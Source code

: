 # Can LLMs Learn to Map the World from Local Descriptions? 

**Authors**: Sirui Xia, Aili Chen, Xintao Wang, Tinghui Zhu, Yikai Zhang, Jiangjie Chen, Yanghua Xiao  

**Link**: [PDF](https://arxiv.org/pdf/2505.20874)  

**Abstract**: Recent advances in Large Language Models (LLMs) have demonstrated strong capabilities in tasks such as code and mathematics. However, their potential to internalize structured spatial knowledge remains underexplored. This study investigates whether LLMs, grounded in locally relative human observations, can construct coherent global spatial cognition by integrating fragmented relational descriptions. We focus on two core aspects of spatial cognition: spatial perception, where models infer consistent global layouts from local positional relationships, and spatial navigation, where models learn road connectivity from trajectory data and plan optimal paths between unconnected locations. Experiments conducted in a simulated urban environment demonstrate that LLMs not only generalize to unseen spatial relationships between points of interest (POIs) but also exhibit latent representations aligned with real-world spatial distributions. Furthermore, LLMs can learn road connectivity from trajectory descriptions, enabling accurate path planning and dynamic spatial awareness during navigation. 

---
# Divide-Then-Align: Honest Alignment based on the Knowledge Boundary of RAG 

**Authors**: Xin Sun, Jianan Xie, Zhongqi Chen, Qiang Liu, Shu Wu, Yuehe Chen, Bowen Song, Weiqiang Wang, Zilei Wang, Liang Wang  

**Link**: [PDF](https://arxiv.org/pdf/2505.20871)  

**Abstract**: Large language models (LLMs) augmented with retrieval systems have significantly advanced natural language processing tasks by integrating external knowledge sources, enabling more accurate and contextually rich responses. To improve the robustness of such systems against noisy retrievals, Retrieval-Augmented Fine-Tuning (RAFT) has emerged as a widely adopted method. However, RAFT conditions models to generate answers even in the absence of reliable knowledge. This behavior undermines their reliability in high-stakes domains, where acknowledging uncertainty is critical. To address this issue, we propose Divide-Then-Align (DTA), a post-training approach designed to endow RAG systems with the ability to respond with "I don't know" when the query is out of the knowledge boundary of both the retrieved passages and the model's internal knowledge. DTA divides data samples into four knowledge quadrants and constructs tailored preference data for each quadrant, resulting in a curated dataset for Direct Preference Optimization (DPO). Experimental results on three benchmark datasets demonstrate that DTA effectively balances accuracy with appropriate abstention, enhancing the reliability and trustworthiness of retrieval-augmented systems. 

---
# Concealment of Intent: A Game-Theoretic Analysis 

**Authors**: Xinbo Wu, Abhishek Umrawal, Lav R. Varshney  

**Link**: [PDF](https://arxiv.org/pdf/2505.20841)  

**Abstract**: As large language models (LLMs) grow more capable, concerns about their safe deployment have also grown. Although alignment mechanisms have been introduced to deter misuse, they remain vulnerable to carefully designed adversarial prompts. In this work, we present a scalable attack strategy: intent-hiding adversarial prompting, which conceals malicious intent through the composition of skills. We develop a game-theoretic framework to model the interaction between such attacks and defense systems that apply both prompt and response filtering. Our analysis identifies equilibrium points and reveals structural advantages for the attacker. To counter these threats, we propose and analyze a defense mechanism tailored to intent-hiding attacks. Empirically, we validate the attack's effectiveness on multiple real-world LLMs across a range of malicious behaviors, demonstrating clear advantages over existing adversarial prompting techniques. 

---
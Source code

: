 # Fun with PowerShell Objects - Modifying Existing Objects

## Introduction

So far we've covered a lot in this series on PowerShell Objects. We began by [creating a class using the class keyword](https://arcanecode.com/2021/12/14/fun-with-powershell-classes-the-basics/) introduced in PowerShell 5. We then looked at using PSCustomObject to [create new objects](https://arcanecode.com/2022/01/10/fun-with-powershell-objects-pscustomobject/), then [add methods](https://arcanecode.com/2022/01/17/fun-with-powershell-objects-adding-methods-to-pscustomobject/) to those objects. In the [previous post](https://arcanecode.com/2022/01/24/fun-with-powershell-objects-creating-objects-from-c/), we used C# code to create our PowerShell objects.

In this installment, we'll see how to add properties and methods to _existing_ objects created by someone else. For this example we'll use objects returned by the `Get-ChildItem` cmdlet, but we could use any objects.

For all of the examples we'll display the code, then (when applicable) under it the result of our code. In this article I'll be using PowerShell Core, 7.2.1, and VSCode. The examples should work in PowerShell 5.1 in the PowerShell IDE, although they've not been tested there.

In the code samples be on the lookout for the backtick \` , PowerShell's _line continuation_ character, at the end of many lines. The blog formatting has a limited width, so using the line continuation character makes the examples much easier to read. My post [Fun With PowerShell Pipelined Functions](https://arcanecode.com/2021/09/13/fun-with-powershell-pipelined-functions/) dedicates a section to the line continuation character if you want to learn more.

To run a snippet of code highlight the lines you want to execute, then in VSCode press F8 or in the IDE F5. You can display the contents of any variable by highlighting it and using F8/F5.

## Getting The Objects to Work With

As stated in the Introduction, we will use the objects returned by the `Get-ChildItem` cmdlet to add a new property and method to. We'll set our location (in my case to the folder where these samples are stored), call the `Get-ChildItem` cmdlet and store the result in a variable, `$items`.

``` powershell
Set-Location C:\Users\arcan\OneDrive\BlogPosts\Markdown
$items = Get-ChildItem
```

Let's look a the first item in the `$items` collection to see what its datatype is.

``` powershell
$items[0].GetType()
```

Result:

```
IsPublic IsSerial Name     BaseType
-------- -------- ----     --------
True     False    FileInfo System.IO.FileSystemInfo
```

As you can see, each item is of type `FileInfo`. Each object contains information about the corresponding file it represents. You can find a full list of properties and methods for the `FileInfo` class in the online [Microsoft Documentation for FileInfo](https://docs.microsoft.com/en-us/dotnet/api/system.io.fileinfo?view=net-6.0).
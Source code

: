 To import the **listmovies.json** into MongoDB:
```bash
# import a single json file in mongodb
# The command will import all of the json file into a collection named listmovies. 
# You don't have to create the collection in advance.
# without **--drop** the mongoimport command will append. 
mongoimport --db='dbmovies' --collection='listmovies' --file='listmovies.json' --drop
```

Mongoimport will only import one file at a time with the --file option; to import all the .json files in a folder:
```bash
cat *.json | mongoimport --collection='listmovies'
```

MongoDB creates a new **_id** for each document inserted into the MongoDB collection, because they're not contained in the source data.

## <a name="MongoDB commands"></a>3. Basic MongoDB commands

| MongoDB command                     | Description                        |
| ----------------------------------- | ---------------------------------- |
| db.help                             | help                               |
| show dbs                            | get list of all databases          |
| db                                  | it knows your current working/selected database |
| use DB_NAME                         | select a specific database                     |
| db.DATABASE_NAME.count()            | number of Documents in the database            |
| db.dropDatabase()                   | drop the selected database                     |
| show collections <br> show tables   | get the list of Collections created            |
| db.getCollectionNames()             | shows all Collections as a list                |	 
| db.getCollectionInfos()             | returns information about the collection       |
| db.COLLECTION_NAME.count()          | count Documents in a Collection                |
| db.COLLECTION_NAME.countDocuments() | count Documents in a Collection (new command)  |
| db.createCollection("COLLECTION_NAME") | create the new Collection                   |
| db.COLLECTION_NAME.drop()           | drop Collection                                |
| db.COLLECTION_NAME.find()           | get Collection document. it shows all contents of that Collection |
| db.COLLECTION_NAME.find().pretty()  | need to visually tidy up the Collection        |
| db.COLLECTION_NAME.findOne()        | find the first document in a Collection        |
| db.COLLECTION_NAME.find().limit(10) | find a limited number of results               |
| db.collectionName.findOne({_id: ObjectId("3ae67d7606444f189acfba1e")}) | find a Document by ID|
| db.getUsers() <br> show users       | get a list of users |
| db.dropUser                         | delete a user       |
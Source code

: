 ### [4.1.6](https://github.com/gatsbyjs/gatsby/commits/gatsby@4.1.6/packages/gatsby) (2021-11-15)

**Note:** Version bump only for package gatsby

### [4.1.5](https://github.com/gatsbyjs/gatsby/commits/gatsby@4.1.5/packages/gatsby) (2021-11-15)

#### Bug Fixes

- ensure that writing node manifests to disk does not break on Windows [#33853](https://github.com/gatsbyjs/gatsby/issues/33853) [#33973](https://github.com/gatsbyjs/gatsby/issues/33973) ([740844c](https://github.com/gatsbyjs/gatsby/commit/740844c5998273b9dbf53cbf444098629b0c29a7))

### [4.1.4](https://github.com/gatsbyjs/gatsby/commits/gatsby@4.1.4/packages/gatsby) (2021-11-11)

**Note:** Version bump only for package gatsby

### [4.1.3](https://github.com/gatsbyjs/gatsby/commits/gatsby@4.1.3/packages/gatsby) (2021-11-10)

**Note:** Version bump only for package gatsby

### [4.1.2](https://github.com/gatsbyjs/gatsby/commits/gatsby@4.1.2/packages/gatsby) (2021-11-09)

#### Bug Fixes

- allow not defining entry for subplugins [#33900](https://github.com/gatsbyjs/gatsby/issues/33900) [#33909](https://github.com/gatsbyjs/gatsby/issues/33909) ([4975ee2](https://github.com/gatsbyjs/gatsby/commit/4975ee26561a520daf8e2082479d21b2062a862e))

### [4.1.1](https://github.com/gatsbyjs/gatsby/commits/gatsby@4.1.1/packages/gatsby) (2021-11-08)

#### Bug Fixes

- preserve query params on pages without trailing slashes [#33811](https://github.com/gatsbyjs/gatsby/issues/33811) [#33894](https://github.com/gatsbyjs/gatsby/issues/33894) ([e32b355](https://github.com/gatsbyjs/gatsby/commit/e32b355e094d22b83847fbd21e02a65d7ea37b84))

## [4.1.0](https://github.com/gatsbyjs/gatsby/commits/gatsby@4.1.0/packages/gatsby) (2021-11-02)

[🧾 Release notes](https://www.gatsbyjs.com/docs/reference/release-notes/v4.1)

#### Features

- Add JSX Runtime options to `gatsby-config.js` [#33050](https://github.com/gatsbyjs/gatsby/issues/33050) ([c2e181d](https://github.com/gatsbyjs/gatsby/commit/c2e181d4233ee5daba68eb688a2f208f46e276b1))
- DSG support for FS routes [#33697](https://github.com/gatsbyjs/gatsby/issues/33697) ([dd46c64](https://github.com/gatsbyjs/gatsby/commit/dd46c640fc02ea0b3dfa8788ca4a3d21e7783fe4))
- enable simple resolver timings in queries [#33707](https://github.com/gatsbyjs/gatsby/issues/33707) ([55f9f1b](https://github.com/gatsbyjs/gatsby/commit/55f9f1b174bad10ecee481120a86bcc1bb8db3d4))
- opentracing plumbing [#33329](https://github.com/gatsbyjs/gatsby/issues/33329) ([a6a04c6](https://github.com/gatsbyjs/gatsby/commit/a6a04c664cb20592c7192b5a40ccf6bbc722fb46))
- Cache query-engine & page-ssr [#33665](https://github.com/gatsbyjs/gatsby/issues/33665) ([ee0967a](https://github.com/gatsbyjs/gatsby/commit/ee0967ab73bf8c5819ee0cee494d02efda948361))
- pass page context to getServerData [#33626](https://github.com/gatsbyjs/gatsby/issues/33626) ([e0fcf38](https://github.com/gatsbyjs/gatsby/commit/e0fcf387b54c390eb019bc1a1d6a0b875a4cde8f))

> [TASK BRIEF]:
From the records above, copy every line that holds the word "number".

> [RESPONSE TO THE EXERCISE]:
| db.DATABASE_NAME.count()            | number of Documents in the database            |
| db.COLLECTION_NAME.find().limit(10) | find a limited number of results               |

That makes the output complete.